> **YOUR GOAL**:
Where does the string "table" occur in the records below? Copy every line that holds it.

> **DATA**:
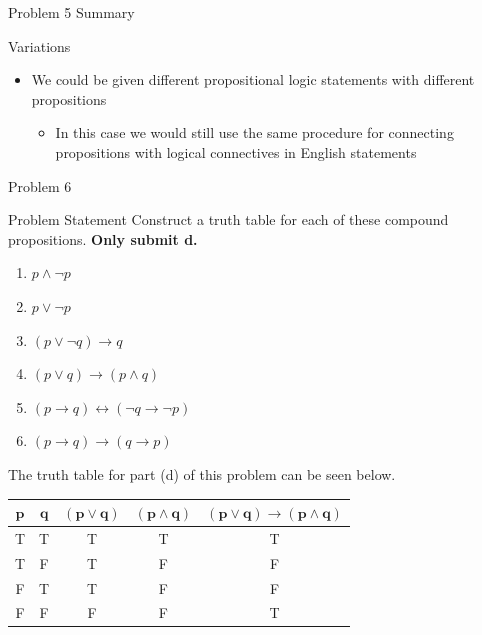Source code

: \begin{summary}{Problem 5 Summary}
\begin{statement}{Variations}
\begin{itemize}
\begin{itemize}
            \end{itemize}
            \item We could be given different propositional logic statements with different propositions
            \begin{itemize}
                \item In this case we would still use the same procedure for connecting propositions with logical connectives in English statements
            \end{itemize}
        \end{itemize}
    \end{statement}
\end{summary}

\begin{problem}{Problem 6}
    \begin{statement}{Problem Statement}
        Construct a truth table for each of these compound propositions. \textbf{Only submit d.}

        \begin{enumerate}[label=(\alph*)]
            \item $p \wedge \neg p$
            \item $p \vee \neg p$
            \item $(p \vee \neg q) \rightarrow q$
            \item $(p \vee q) \rightarrow (p \wedge q)$
            \item $(p \rightarrow q) \leftrightarrow (\neg q \rightarrow \neg p)$
            \item $(p \rightarrow q) \rightarrow (q \rightarrow p)$
        \end{enumerate}
    \end{statement}

    \begin{highlight}
        The truth table for part (d) of this problem can be seen below.

        \begin{center}
            \begin{tabular}[h]{|c|c|c|c|c|}
                \hline $\mathbf{p}$ & $\mathbf{q}$ & $\mathbf{(p \vee q)}$ & $\mathbf{(p \wedge q)}$ & $\mathbf{(p \vee q)} \rightarrow \mathbf{(p \wedge q)}$ \\ \hline
                T & T & T & T & T \\ \hline
                T & F & T & F & F \\ \hline
                F & T & T & F & F \\ \hline
                F & F & F & F & T \\ \hline
            \end{tabular}
        \end{center}
    \end{highlight}
\end{problem}


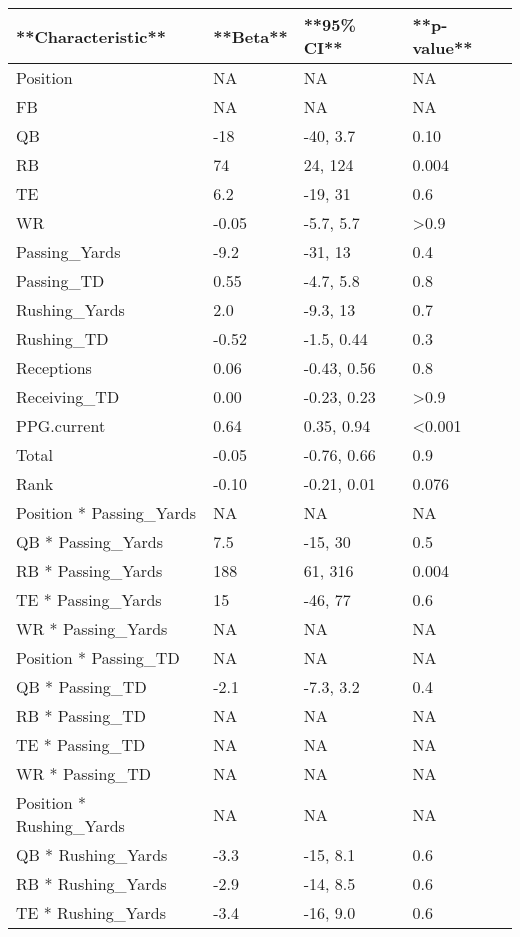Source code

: 
\begin{tabular}{l|l|l|l}
\hline
**Characteristic** & **Beta** & **95\% CI** & **p-value**\\
\hline
Position & NA & NA & NA\\
\hline
FB & NA & NA & NA\\
\hline
QB & -18 & -40, 3.7 & 0.10\\
\hline
RB & 74 & 24, 124 & 0.004\\
\hline
TE & 6.2 & -19, 31 & 0.6\\
\hline
WR & -0.05 & -5.7, 5.7 & >0.9\\
\hline
Passing\_Yards & -9.2 & -31, 13 & 0.4\\
\hline
Passing\_TD & 0.55 & -4.7, 5.8 & 0.8\\
\hline
Rushing\_Yards & 2.0 & -9.3, 13 & 0.7\\
\hline
Rushing\_TD & -0.52 & -1.5, 0.44 & 0.3\\
\hline
Receptions & 0.06 & -0.43, 0.56 & 0.8\\
\hline
Receiving\_TD & 0.00 & -0.23, 0.23 & >0.9\\
\hline
PPG.current & 0.64 & 0.35, 0.94 & <0.001\\
\hline
Total & -0.05 & -0.76, 0.66 & 0.9\\
\hline
Rank & -0.10 & -0.21, 0.01 & 0.076\\
\hline
Position * Passing\_Yards & NA & NA & NA\\
\hline
QB * Passing\_Yards & 7.5 & -15, 30 & 0.5\\
\hline
RB * Passing\_Yards & 188 & 61, 316 & 0.004\\
\hline
TE * Passing\_Yards & 15 & -46, 77 & 0.6\\
\hline
WR * Passing\_Yards & NA & NA & NA\\
\hline
Position * Passing\_TD & NA & NA & NA\\
\hline
QB * Passing\_TD & -2.1 & -7.3, 3.2 & 0.4\\
\hline
RB * Passing\_TD & NA & NA & NA\\
\hline
TE * Passing\_TD & NA & NA & NA\\
\hline
WR * Passing\_TD & NA & NA & NA\\
\hline
Position * Rushing\_Yards & NA & NA & NA\\
\hline
QB * Rushing\_Yards & -3.3 & -15, 8.1 & 0.6\\
\hline
RB * Rushing\_Yards & -2.9 & -14, 8.5 & 0.6\\
\hline
TE * Rushing\_Yards & -3.4 & -16, 9.0 & 0.6\\

\end{tabular}
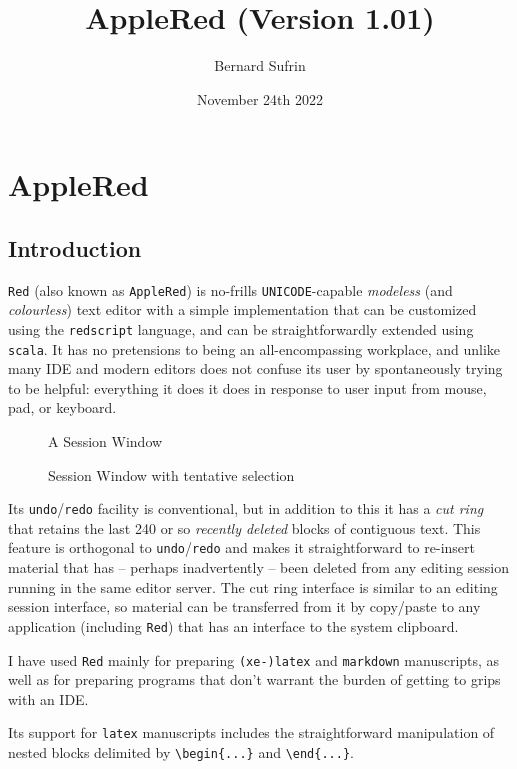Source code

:\documentclass[11pt,a4paper]{article}
\title{AppleRed (Version 1.01)}
\author{Bernard Sufrin}
\date{November 24th 2022}
\newcommand{\Screen}[2][height=4in]{
 \begin{center}
  \pdffig[#1]{pdf/#2}
   \end{center}}
\newcommand{\ScreenFigHere}[2]{
\begin{figure}[h]
\Screen[width=3.5in]{#2}
\caption{#1}\label{#2}
\end{figure}
}
\begin{document}
\maketitle

\hypertarget{applered}{\section{AppleRed}\label{applered}}


\hypertarget{introduction}{\subsection{Introduction}\label{introduction}}

\texttt{Red} (also known as \texttt{AppleRed}) is no-frills
\texttt{UNICODE}-capable \emph{modeless} (and \emph{colourless}) text
editor with a simple implementation that can be customized using the
\texttt{redscript} language, and can be straightforwardly extended using
\texttt{scala}. It has no pretensions to being an all-encompassing
workplace, and unlike many IDE and modern editors does not confuse its
user by spontaneously trying to be helpful: everything it does it does
in response to user input from mouse, pad, or keyboard.

\ScreenFigHere{A Session Window}{Screen1}
\ScreenFigHere{Session Window with tentative selection}{Screen2}

Its \texttt{undo}/\texttt{redo} facility is conventional, but in
addition to this it has a \emph{cut ring} that retains the last 240 or
so \emph{recently deleted} blocks of contiguous text. This feature is
orthogonal to \texttt{undo}/\texttt{redo} and makes it straightforward
to re-insert material that has -- perhaps inadvertently -- been deleted
from any editing session running in the same editor server. The cut ring
interface is similar to an editing session interface, so material can be
transferred from it by copy/paste to any application (including
\texttt{Red}) that has an interface to the system clipboard.

I have used \texttt{Red} mainly for preparing \texttt{(xe-)latex} and
\texttt{markdown} manuscripts, as well as for preparing programs that
don't warrant the burden of getting to grips with an IDE.


Its support for \texttt{latex} manuscripts includes the straightforward
manipulation of nested blocks delimited by
\texttt{\textbackslash{}begin\{...\}} and
\texttt{\textbackslash{}end\{...\}}.
\end{document}
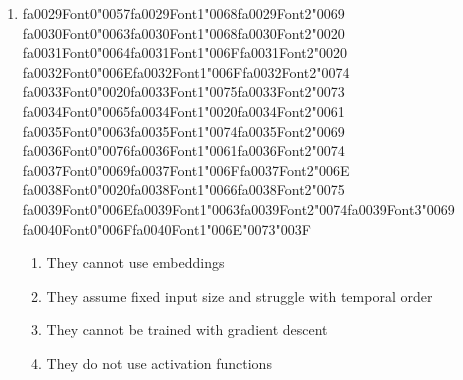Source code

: \documentclass[12pt]{article}
\begin{document}
\begin{enumerate}[label=Q\arabic*.]
\begin{enumerate}[label=(\Alph*)]
    \item To ensure the output values sum to 1, representing a probability distribution
    \item To prevent the gradients from exploding
    \item To increase the speed of the training process
    \item To allow the model to handle variable-length sequences
\end{enumerate}
\item {\csname fa0029Font0\endcsname\char"0057}{\csname fa0029Font1\endcsname\char"0068}{\csname fa0029Font2\endcsname\char"0069} {\csname fa0030Font0\endcsname\char"0063}{\csname fa0030Font1\endcsname\char"0068}{\csname fa0030Font2\endcsname\char"0020} {\csname fa0031Font0\endcsname\char"0064}{\csname fa0031Font1\endcsname\char"006F}{\csname fa0031Font2\endcsname\char"0020} {\csname fa0032Font0\endcsname\char"006E}{\csname fa0032Font1\endcsname\char"006F}{\csname fa0032Font2\endcsname\char"0074} {\csname fa0033Font0\endcsname\char"0020}{\csname fa0033Font1\endcsname\char"0075}{\csname fa0033Font2\endcsname\char"0073} {\csname fa0034Font0\endcsname\char"0065}{\csname fa0034Font1\endcsname\char"0020}{\csname fa0034Font2\endcsname\char"0061} {\csname fa0035Font0\endcsname\char"0063}{\csname fa0035Font1\endcsname\char"0074}{\csname fa0035Font2\endcsname\char"0069} {\csname fa0036Font0\endcsname\char"0076}{\csname fa0036Font1\endcsname\char"0061}{\csname fa0036Font2\endcsname\char"0074} {\csname fa0037Font0\endcsname\char"0069}{\csname fa0037Font1\endcsname\char"006F}{\csname fa0037Font2\endcsname\char"006E} {\csname fa0038Font0\endcsname\char"0020}{\csname fa0038Font1\endcsname\char"0066}{\csname fa0038Font2\endcsname\char"0075} {\csname fa0039Font0\endcsname\char"006E}{\csname fa0039Font1\endcsname\char"0063}{\csname fa0039Font2\endcsname\char"0074}{\csname fa0039Font3\endcsname\char"0069} {\csname fa0040Font0\endcsname\char"006F}{\csname fa0040Font1\endcsname\char"006E}{\char"0073}{\char"003F}
\begin{enumerate}[label=(\Alph*)]
    \item They cannot use embeddings
    \item They assume fixed input size and struggle with temporal order
    \item They cannot be trained with gradient descent
    \item They do not use activation functions
\end{enumerate}

\end{enumerate}
\end{document}

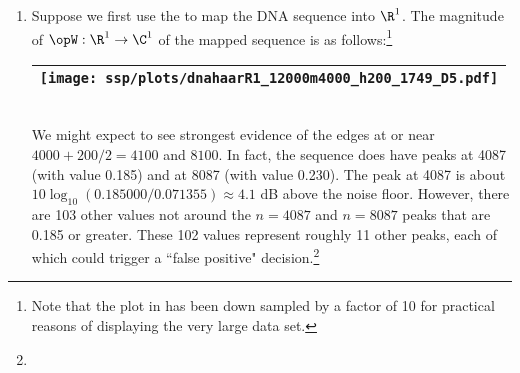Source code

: \begin{example}
\begin{enumerate}
  \item \label{item:dna_haar_R1pam}
    Suppose we first use the   to map
    the DNA sequence into $\R^1$.
    The magnitude of $\opW:\R^1\to\C^1$ of the mapped sequence is as follows:\footnote{
    Note that the plot in  
    has been down sampled by a factor of 10 for practical reasons of displaying the very large data set.}
     \\\begin{tabular}{|>{\scs}c|}
          \hline
          \texttt{[image: ssp/plots/dnahaarR1\_12000m4000\_h200\_1749\_D5.pdf]}%
        \\\hline
     \end{tabular}\\
     We might expect to see strongest evidence of the edges at or near $4000+200/2=4100$ and $8100$.
     In fact, the sequence does have peaks at 4087 (with value 0.185) and at 8087 (with value 0.230).
     The peak at 4087 is about $10\log_{10}(0.185000/0.071355)\approx 4.1$ dB above the noise floor.
     However, there are 103 other values not around the $n=4087$ and $n=8087$ peaks that are 
  0.185 or greater.
  These 102 values represent roughly 11 other peaks, each of which could trigger a 
  ``false positive" decision.\footnote{}
     

\end{enumerate}
\end{example}

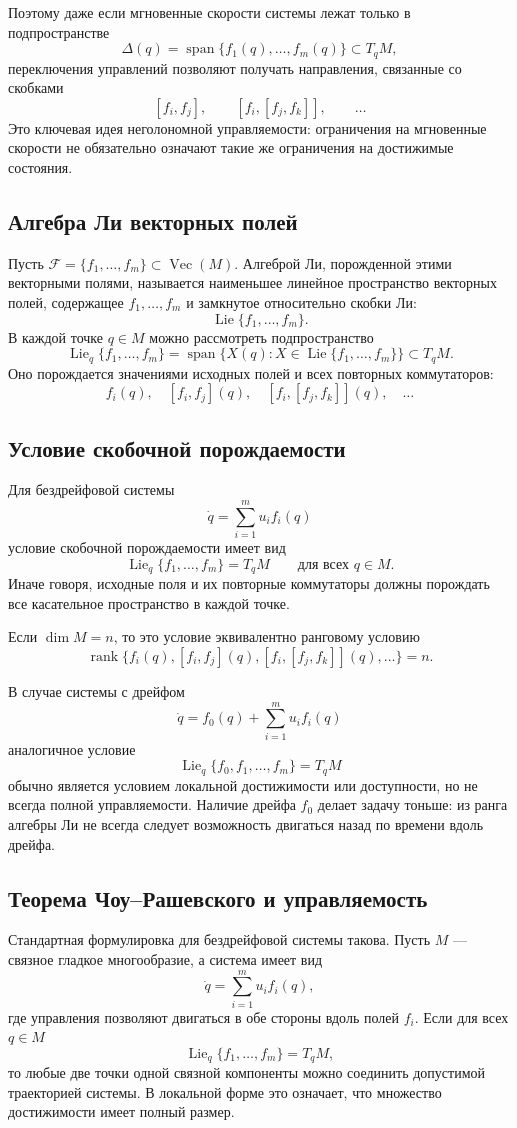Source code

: \documentclass[12pt,a4paper]{article}
\newcommand{\Lie}{\operatorname{Lie}}
\newcommand{\Vect}{\operatorname{Vec}}
\newcommand{\rank}{\operatorname{rank}}
\begin{document}
Поэтому даже если мгновенные скорости системы лежат только в подпространстве
\[
\Delta(q)=\operatorname{span}\{f_1(q),\ldots,f_m(q)\}\subset T_qM,
\]
переключения управлений позволяют получать направления, связанные со скобками
\[
[f_i,f_j],\qquad [f_i,[f_j,f_k]],\qquad \ldots
\]
Это ключевая идея неголономной управляемости: ограничения на мгновенные скорости не обязательно означают такие же ограничения на достижимые состояния.

\subsection*{Алгебра Ли векторных полей}
Пусть $\mathcal F=\{f_1,\ldots,f_m\}\subset\Vect(M)$. Алгеброй Ли, порожденной этими векторными полями, называется наименьшее линейное пространство векторных полей, содержащее $f_1,\ldots,f_m$ и замкнутое относительно скобки Ли:
\[
\Lie\{f_1,\ldots,f_m\}.
\]
В каждой точке $q\in M$ можно рассмотреть подпространство
\[
\Lie_q\{f_1,\ldots,f_m\}
=
\operatorname{span}\{X(q):X\in\Lie\{f_1,\ldots,f_m\}\}\subset T_qM.
\]
Оно порождается значениями исходных полей и всех повторных коммутаторов:
\[
f_i(q),\quad [f_i,f_j](q),\quad [f_i,[f_j,f_k]](q),\quad \ldots
\]

\subsection*{Условие скобочной порождаемости}
Для бездрейфовой системы
\[
\dot q=\sum_{i=1}^m u_i f_i(q)
\]
условие скобочной порождаемости имеет вид
\[
\Lie_q\{f_1,\ldots,f_m\}=T_qM
\qquad \text{для всех }q\in M.
\]
Иначе говоря, исходные поля и их повторные коммутаторы должны порождать все касательное пространство в каждой точке.

Если $\dim M=n$, то это условие эквивалентно ранговому условию
\[
\rank\{f_i(q),[f_i,f_j](q),[f_i,[f_j,f_k]](q),\ldots\}=n.
\]

В случае системы с дрейфом
\[
\dot q=f_0(q)+\sum_{i=1}^m u_i f_i(q)
\]
аналогичное условие
\[
\Lie_q\{f_0,f_1,\ldots,f_m\}=T_qM
\]
обычно является условием локальной достижимости или доступности, но не всегда полной управляемости. Наличие дрейфа $f_0$ делает задачу тоньше: из ранга алгебры Ли не всегда следует возможность двигаться назад по времени вдоль дрейфа.

\subsection*{Теорема Чоу--Рашевского и управляемость}
Стандартная формулировка для бездрейфовой системы такова. Пусть $M$ --- связное гладкое многообразие, а система имеет вид
\[
\dot q=\sum_{i=1}^m u_i f_i(q),
\]
где управления позволяют двигаться в обе стороны вдоль полей $f_i$. Если для всех $q\in M$
\[
\Lie_q\{f_1,\ldots,f_m\}=T_qM,
\]
то любые две точки одной связной компоненты можно соединить допустимой траекторией системы. В локальной форме это означает, что множество достижимости имеет полный размер.
\end{document}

> **RESULT OF THIS TASK**:
        Construct a truth table for each of these compound propositions. \textbf{Only submit d.}
        The truth table for part (d) of this problem can be seen below.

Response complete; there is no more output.